The world is a place of cause and effect. Various arguments or conclusions can erupt from cause and effect. Cause and effect are important, dontcha know. But with old age, cause and effect have a way of dissolving as well. They are true and important ... but it takes someone younger to care and dissect.


Yes, there is cause.

Yes, there is effect.

But when all is said and done, when the tableau of importance becomes more energetic than its worth...

Yes, there is fact.

Just fact. Sick is just a fact, whatever it means. Old age is just a fact, however much, as a friend of mine once said, "it's so undignified."

But old age has its particulars, and, like Zen practice, deserves its time ... even if it bores the socks off or scares the pants off others. Old age is a dissolving importance in the world and its doings -- a kind of invisibility as far as others are concerned. And then there are doctors and nurses and weakness and pain and paying the price later for some small chore that once would have been nothing at all.

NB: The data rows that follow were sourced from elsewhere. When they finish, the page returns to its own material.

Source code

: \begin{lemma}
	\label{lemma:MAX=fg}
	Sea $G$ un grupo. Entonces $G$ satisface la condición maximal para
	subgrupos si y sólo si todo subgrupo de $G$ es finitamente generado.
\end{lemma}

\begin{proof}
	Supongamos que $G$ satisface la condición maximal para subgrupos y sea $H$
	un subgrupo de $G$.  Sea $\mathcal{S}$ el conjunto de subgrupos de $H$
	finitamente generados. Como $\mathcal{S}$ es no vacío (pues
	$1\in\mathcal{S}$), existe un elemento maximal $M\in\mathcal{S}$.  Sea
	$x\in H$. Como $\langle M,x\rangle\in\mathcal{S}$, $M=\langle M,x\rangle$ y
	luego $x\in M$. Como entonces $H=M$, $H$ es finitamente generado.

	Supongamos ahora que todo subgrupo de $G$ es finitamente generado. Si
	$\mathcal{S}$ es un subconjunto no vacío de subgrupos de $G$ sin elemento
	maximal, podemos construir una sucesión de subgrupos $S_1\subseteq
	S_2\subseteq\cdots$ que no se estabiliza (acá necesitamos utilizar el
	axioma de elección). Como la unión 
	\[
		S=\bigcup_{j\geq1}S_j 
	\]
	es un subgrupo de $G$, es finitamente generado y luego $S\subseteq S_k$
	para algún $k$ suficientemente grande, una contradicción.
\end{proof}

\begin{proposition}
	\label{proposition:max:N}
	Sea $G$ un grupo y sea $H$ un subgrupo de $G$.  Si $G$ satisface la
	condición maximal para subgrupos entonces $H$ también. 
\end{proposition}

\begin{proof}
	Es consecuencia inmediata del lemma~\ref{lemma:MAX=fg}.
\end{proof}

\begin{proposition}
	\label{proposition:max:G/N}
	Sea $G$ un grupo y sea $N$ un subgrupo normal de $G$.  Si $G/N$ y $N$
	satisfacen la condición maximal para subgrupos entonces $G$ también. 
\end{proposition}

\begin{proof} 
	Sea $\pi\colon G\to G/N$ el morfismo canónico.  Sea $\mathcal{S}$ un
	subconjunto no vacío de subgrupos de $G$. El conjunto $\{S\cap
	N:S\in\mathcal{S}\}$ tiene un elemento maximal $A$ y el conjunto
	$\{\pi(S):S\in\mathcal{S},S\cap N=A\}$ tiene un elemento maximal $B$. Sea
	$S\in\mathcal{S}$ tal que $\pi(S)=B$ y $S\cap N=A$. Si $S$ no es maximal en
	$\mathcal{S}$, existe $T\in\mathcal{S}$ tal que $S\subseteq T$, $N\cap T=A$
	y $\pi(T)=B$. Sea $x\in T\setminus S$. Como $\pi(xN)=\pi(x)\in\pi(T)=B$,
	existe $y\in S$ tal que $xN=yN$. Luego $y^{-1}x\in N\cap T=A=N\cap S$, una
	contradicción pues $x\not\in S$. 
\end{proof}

The other day, for example, I cleared channels on either side of the driveway -- channels maybe three inches across and three inches down. I did it with an old hoe -- maybe a hundred feet in soft soil. A chore I had once done as a minor footnote to the day's adventures. No ill effects. No reminders. No effects to speak of. But this time, the next day, you would have thought I had been tossing bags of cement the day before. Oooof!


It would take too much youthful energy to point out the cause and effect of it all.

And it's not just the physical. I get crankier when someone can't way what they've got to say ... period. Stand up, speak up and shut up. I can listen for a while and then my patience gives out. It's as if I can't get enough oxygen and I want a button that says, "OK. I love you. You don't have to keep asking me."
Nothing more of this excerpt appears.